Have this dance - Shawn Loughlin editorial
There is something very special about witnessing a couple’s first dance at their wedding. It’s a special day, filled with love and promise, so seeing that happen to the tune of a specific song, holds a bit more weight than simply just hearing a song on the radio.
I realized this when, years ago, Jess and I began working to decide what our first dance song might be at our wedding back in 2017. On one hand, you want to choose a unique song that holds a special place in your relationship, but on the other, it’s easy to remember back to other couples’ first dances you’ve seen and think that magic could be recreated, but with you two at the centre of it.
In the end, we danced to “Moonlight Mile” by The Rolling Stones; my suggestion and one I had been championing for quite some time. I danced with my mother to “Strangers” by The Kinks and Jess danced to “In My Life” by The Beatles with her father. There was a decidedly British theme to the music, I suppose.
But, as I went through my mind’s Rolodex, I found myself returning to songs other couples had danced to at weddings I’d attended.
There were three of them that just hit me in a profound way. “Love Letter” by Nick Cave, “Love” by Kendrick Lamar and “Purple Rain” by Prince all came by way of friends’ weddings. They were all unique enough, but they were special for those couples, not for us.
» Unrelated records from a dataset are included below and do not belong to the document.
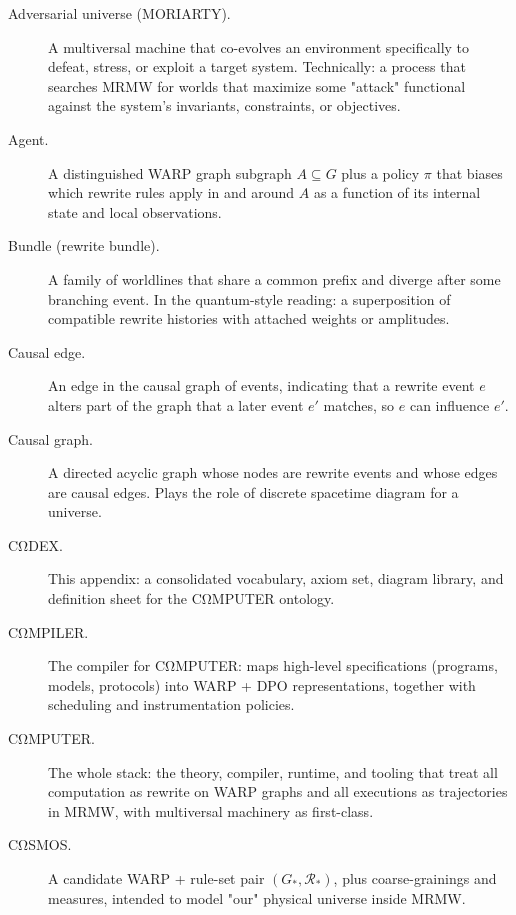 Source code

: \begin{description}

  \item[Adversarial universe (MORIARTY).]
    A multiversal machine that co-evolves an environment specifically to
    defeat, stress, or exploit a target system. Technically: a process
    that searches MRMW for worlds that maximize some "attack" functional
    against the system’s invariants, constraints, or objectives.

  \item[Agent.]
    A distinguished WARP graph subgraph $A \subseteq G$ plus a policy $\pi$ that
    biases which rewrite rules apply in and around $A$ as a function of
    its internal state and local observations.

  \item[Bundle (rewrite bundle).]
    A family of worldlines that share a common prefix and diverge after
    some branching event. In the quantum-style reading: a superposition
    of compatible rewrite histories with attached weights or amplitudes.

  \item[Causal edge.]
    An edge in the causal graph of events, indicating that a rewrite event
    $e$ alters part of the graph that a later event $e'$ matches, so $e$
    can influence $e'$.

  \item[Causal graph.]
    A directed acyclic graph whose nodes are rewrite events and whose edges
    are causal edges. Plays the role of discrete spacetime diagram for a
    universe.

  \item[CΩDEX.]
    This appendix: a consolidated vocabulary, axiom set, diagram library,
    and definition sheet for the CΩMPUTER ontology.

  \item[CΩMPILER.]
    The compiler for CΩMPUTER: maps high-level specifications (programs,
    models, protocols) into WARP + DPO representations, together with
    scheduling and instrumentation policies.

  \item[CΩMPUTER.]
    The whole stack: the theory, compiler, runtime, and tooling that treat
    all computation as rewrite on WARP graphs and all executions as trajectories
    in MRMW, with multiversal machinery as first-class.

  \item[CΩSMOS.]
    A candidate WARP + rule-set pair $(G_\ast,\mathcal{R}_\ast)$, plus
    coarse-grainings and measures, intended to model "our" physical
    universe inside MRMW.


\end{description}
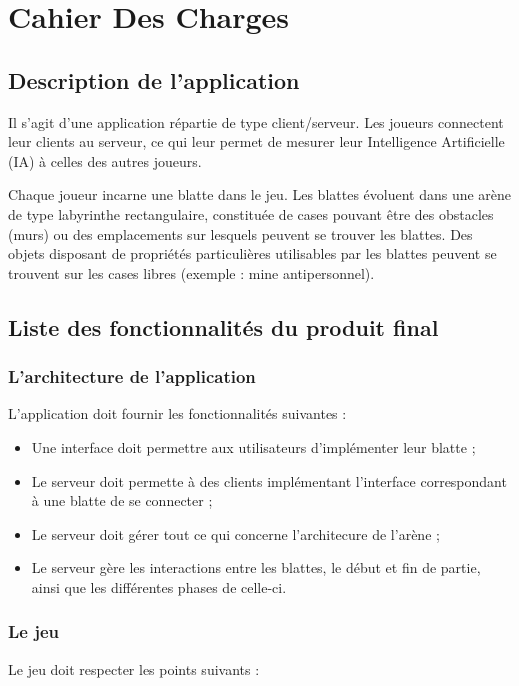 \chapter{Cahier Des Charges}
\thispagestyle{fancy}

\section{Description de l'application}
    Il s'agit d'une application répartie de type client/serveur. Les joueurs connectent leur clients au serveur, ce qui leur permet de mesurer leur Intelligence Artificielle (IA) à celles des autres joueurs.
    
    Chaque joueur incarne une blatte dans le jeu. Les blattes évoluent dans une arène de type labyrinthe rectangulaire, constituée de cases pouvant être des obstacles (murs) ou des emplacements sur lesquels peuvent se trouver les blattes. Des objets disposant de propriétés particulières utilisables par les blattes peuvent se trouvent sur les cases libres (exemple : mine antipersonnel).

\section{Liste des fonctionnalités du produit final}
     \subsection{L'architecture de l'application}
         L'application doit fournir les fonctionnalités suivantes :
         \begin{itemize}
             \item Une interface doit permettre aux utilisateurs d'implémenter leur blatte ;
             \item Le serveur doit permette à des clients implémentant l'interface correspondant à une blatte de se connecter ;
             \item Le serveur doit gérer tout ce qui concerne l'architecure de l'arène ;
             \item Le serveur gère les interactions entre les blattes, le début et fin de partie, ainsi que les différentes phases de celle-ci.
         \end{itemize}
         
\newpage
    \subsection{Le jeu}
        Le jeu doit respecter les points suivants : 
        
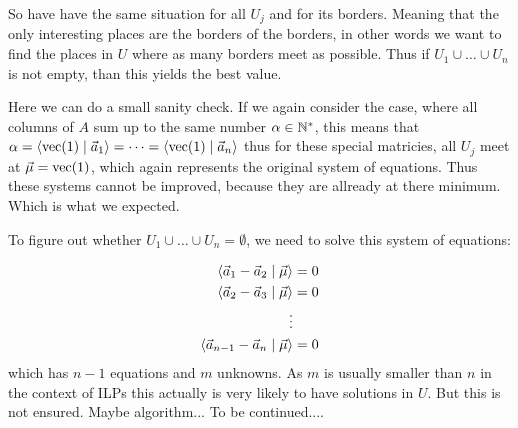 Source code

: So have have the same situation for all $U_j$ and for its borders. Meaning that the only interesting places are the borders of the borders, in other words we want to find the places in $U$ where as many borders meet as possible. Thus if $U_1 \cup \dots \cup U_n$ is not empty, than this yields the best value.

Here we can do a small sanity check. If we again consider the case, where all columns of $A$ sum up to the same number $\alpha \in \mathbb{N}^*$, this means that $\alpha = \langle \operatorname{vec}(1) \mid \vec a_1 \rangle = \dots = \langle \operatorname{vec}(1) \mid \vec a_n \rangle$ thus for these special matricies, all $U_j$ meet at $\vec \mu = \operatorname{vec}(1)$, which again represents the original system of equations. Thus these systems cannot be improved, because they are allready at there minimum. Which is what we expected.

To figure out whether $U_1 \cup \dots \cup U_n = \emptyset$, we need to solve this system of equations:

\begin{align*}
    \langle \vec a_1 - \vec a_2 \mid \vec \mu \rangle &= 0\\
    \langle \vec a_2 - \vec a_3 \mid \vec \mu \rangle &= 0\\
    \vdots & \\
    \langle \vec a_{n-1} - \vec a_{n} \mid \vec \mu \rangle &= 0
\end{align*}
which has $n-1$ equations and $m$ unknowns. As $m$ is usually smaller than $n$ in the context of ILPs this actually is very likely to have solutions in $U$. But this is not ensured. Maybe algorithm... To be continued....

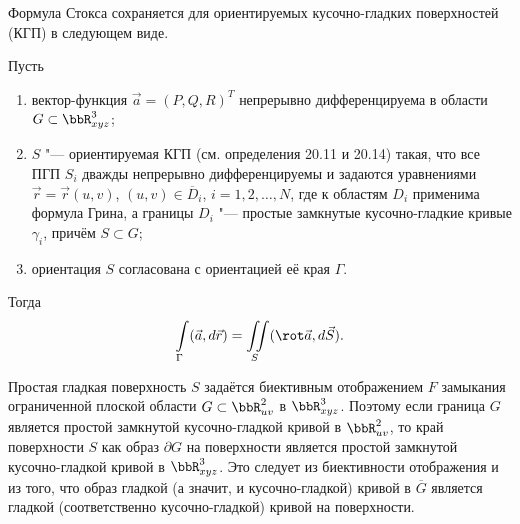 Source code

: Формула Стокса сохраняется для ориентируемых кусочно-гладких поверхностей (КГП) в следующем виде.

\begin{thmn}
Пусть
\begin{enumerate}
\item[$1^\circ$.] вектор-функция $\vec{a} = (P, Q, R)^T$ непрерывно дифференцируема в области $G \subset \bbR^3_{xyz}$;
\item[$2^\circ$.] $S$ "--- ориентируемая КГП (см. определения 20.11 и 20.14) такая, что все ПГП $S_i$ дважды непрерывно дифференцируемы и задаются уравнениями $\vec{r} = \vec{r}(u, v)$, $(u, v) \in \overline{D}_i$, $i = 1, 2, \ldots, N$, где к областям $D_i$ применима формула Грина, а границы $D_i$ "--- простые замкнутые кусочно-гладкие кривые $\gamma_i$, причём $S \subset G$;
\item[$3^\circ$.] ориентация $S$ согласована с ориентацией её края $\Gamma$.
\end{enumerate}
Тогда
$$
\int\limits_\Gamma (\vec{a}, d\vec{r}) = \iint\limits_S (\rot \vec{a}, d\vec{S}).
$$
\end{thmn}

\begin{notion}
    Простая гладкая поверхность $S$ задаётся биективным отображением $F$ замыкания ограниченной плоской области $G \subset \bbR^2_{uv}$ в $\bbR^3_{xyz}$. Поэтому если граница $G$ является простой замкнутой кусочно-гладкой кривой в $\bbR^2_{uv}$, то край поверхности $S$ как образ $\partial G$ на поверхности является простой замкнутой кусочно-гладкой кривой в $\bbR^3_{xyz}$. Это следует из биективности отображения и из того, что образ гладкой (а значит, и кусочно-гладкой) кривой в $\overline{G}$ является гладкой (соответственно кусочно-гладкой) кривой на поверхности.
\end{notion}


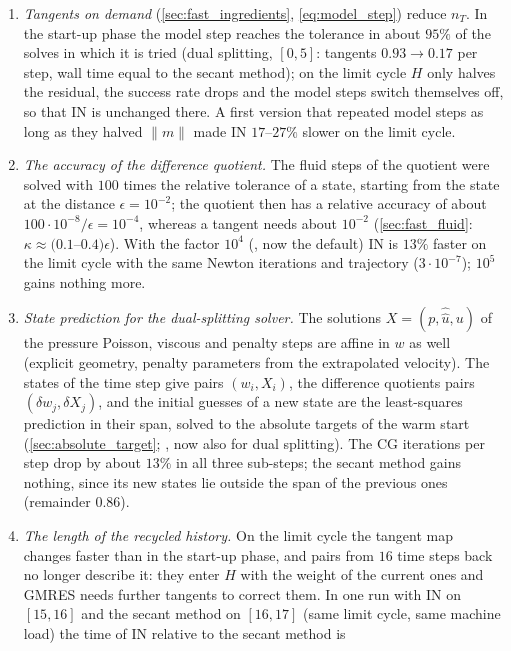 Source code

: \documentclass[11pt,a4paper]{article}
\theoremstyle{definition}
\theoremstyle{remark}
\begin{document}
\begin{enumerate}
\item \emph{Tangents on demand} (\cref{sec:fast_ingredients}, \eqref{eq:model_step}) reduce $n_T$.
In the start-up phase the model step reaches the tolerance in about $95\%$ of the solves in which it
is tried (dual splitting, $[0,5]$: tangents $0.93\to0.17$ per step, wall time equal to the secant
method); on the limit cycle $H$ only halves the residual, the success rate drops and the model steps
switch themselves off, so that IN is unchanged there. A first version that repeated model steps as
long as they halved $\|m\|$ made IN $17$--$27\%$ slower on the limit cycle.
\item \emph{The accuracy of the difference quotient.} The fluid steps of the quotient were solved
with $100$ times the relative tolerance of a state, starting from the state at the distance
$\epsilon=10^{-2}$; the quotient then has a relative accuracy of about $100\cdot10^{-8}/\epsilon=10^{-4}$,
whereas a tangent needs about $10^{-2}$ (\cref{sec:fast_fluid}: $\kappa\approx(0.1$--$0.4)\epsilon$). With the factor
$10^4$ (, now the default) IN is $13\%$ faster on the limit
cycle with the same Newton iterations and trajectory ($3\cdot10^{-7}$); $10^5$ gains nothing more.
\item \emph{State prediction for the dual-splitting solver.} The solutions $X=(p,\hat{\hat u},u)$ of
the pressure Poisson, viscous and penalty steps are affine in $w$ as well (explicit geometry, penalty
parameters from the extrapolated velocity). The states of the time step give pairs $(w_i,X_i)$, the
difference quotients pairs $(\delta w_j,\delta X_j)$, and the initial guesses of a new state are
the least-squares prediction in their span, solved to the absolute targets of the warm start
(\cref{sec:absolute_target}; , now also for dual splitting). The CG
iterations per step drop by about $13\%$ in all three sub-steps; the secant method gains nothing,
since its new states lie outside the span of the previous ones (remainder $0.86$).
\item \emph{The length of the recycled history.} On the limit cycle the tangent map changes
faster than in the start-up phase, and pairs from $16$ time steps back no longer describe it: they
enter $H$ with the weight of the current ones and GMRES needs further tangents to correct them. In
one run with IN on $[15,16]$ and the secant method on $[16,17]$ (same limit cycle, same machine
load) the time of IN relative to the secant method is

\end{enumerate}
\end{document}
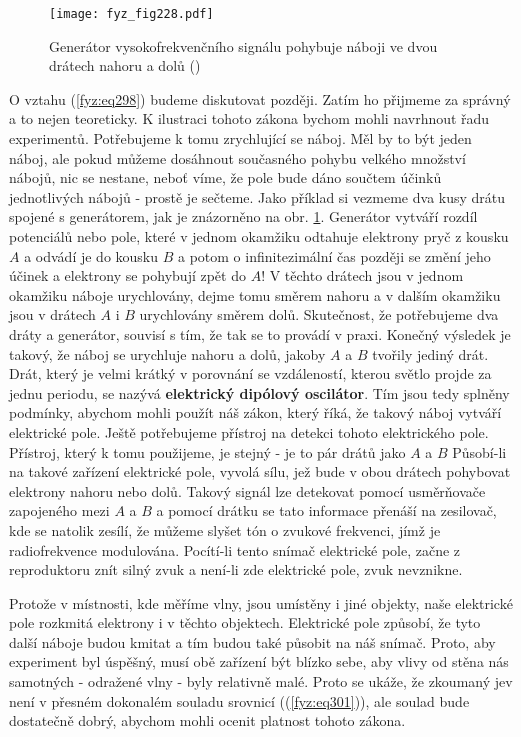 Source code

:     \begin{figure}[ht!] %
      \centering
      \texttt{[image: fyz\_fig228.pdf]}
      \caption{Generátor vysokofrekvenčního signálu pohybuje náboji ve dvou drátech nahoru a dolů
               (\cite[s.~375]{Feynman01})}
      \label{fyz:fig228}
    \end{figure}
    
    O vztahu (\ref{fyz:eq298}) budeme diskutovat později. Zatím ho přijmeme za správný a to nejen 
    teoreticky. K ilustraci tohoto zákona bychom mohli navrhnout řadu experimentů. Potřebujeme k 
    tomu zrychlující se náboj. Měl by to být jeden náboj, ale pokud můžeme dosáhnout současného 
    pohybu velkého množství nábojů, nic se nestane, neboť víme, že pole bude dáno součtem účinků 
    jednotlivých nábojů - prostě je sečteme. Jako příklad si vezmeme dva kusy drátu spojené s 
    generátorem, jak je znázorněno na obr. \ref{fyz:fig228}. Generátor vytváří rozdíl potenciálů 
    nebo pole, které v jednom okamžiku odtahuje elektrony pryč z kousku \(A\) a odvádí je do kousku 
    \(B\) a potom o infinitezimální čas později se změní jeho účinek a elektrony se pohybují zpět 
    do \(A\)! V těchto drátech jsou v jednom okamžiku náboje urychlovány, dejme tomu směrem nahoru 
    a v dalším okamžiku jsou v drátech \(A\) i \(B\) urychlovány směrem dolů. Skutečnost, že 
    potřebujeme dva dráty a generátor, souvisí s tím, že tak se to provádí v praxi. Konečný 
    výsledek je takový, že náboj se urychluje nahoru a dolů, jakoby \(A\) a \(B\) tvořily jediný 
    drát. Drát, který je velmi krátký v porovnání se vzdáleností, kterou světlo projde za jednu 
    periodu, se nazývá \textbf{elektrický dipólový oscilátor}. Tím jsou tedy splněny podmínky, 
    abychom mohli použít náš zákon, který říká, že takový náboj vytváří elektrické pole. Ještě 
    potřebujeme přístroj na detekci tohoto elektrického pole. Přístroj, který k tomu použijeme, je 
    stejný - je to pár drátů jako \(A\) a \(B\) Působí-li na takové zařízení elektrické pole, 
    vyvolá sílu, jež bude v obou drátech pohybovat elektrony nahoru nebo dolů. Takový signál lze 
    detekovat pomocí usměrňovače zapojeného mezi \(A\) a \(B\) a pomocí drátku se tato informace 
    přenáší na zesilovač, kde se natolik zesílí, že můžeme slyšet tón o zvukové frekvenci, jímž je 
    radiofrekvence modulována. Pocítí-li tento snímač elektrické pole, začne z reproduktoru znít 
    silný zvuk a není-li zde elektrické pole, zvuk nevznikne.

    Protože v místnosti, kde měříme vlny, jsou umístěny i jiné objekty, naše elektrické pole 
    rozkmitá elektrony i v těchto objektech. Elektrické pole způsobí, že tyto další náboje budou 
    kmitat a tím budou také působit na náš snímač. Proto, aby experiment byl úspěšný, musí obě 
    zařízení být blízko sebe, aby vlivy od stěna nás samotných - odražené vlny - byly relativně 
    malé. Proto se ukáže, že zkoumaný jev není v přesném dokonalém souladu srovnicí 
    ((\ref{fyz:eq301})), ale soulad bude dostatečně dobrý, abychom mohli ocenit platnost tohoto 
    zákona.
Funny enough, after our wedding I found that I wasn’t the only one who suffered from this experience. Two friends who were in the process of planning their wedding couldn’t shake “Moonlight Mile” out of their heads, wanting to replicate that experience, but for themselves. They eventually went another way, but it made me feel better knowing that I wasn’t the only one who felt that way.
Choosing a song that will be the soundtrack for your first dance is a difficult decision for a couple to make. I remember a friend telling me a cute story about him and his wife, in their small Toronto apartment, trying out songs ahead of their wedding, actually dancing to them at home. You might think a song will be a good choice when you listen to it, he told me, but dancing to it can be entirely different.
The hope, of course, is that you have a song that is so special to you that the choice is obvious when the time comes to choose. No one wants to conduct the dreaded Google search for “wedding first dance songs” and then make a choice from that list, though I know several couples who have done just that.
Funny, Jess and I have already talked about this kind of stuff since Tallulah has been born. Of course, there are a few hurdles to clear before this time comes, but, as parents who didn’t find out our baby’s gender before she was born, with that came the knowledge of who would be tasked with the wedding dance when our child was born. Since then, my mind has been constantly thinking of songs and moments that have been special between me and Tallulah in this first year of her life. Who knows? She could just pick the song herself, choose not to get married, or any other number of options. For now, though, it’s nice to think about that future occasion and no one can take that away from me.
The moral of the story, I suppose, is to eschew anyone else’s experiences or “internet expertise” and lead from the heart when it comes to things like this. “The most personal is the most creative,” is a quote that has been attributed to famed film director Martin Scorsese. He’s talking about filmmaking there, but it’s really a sentiment that can be applied to just about everything, song selection included.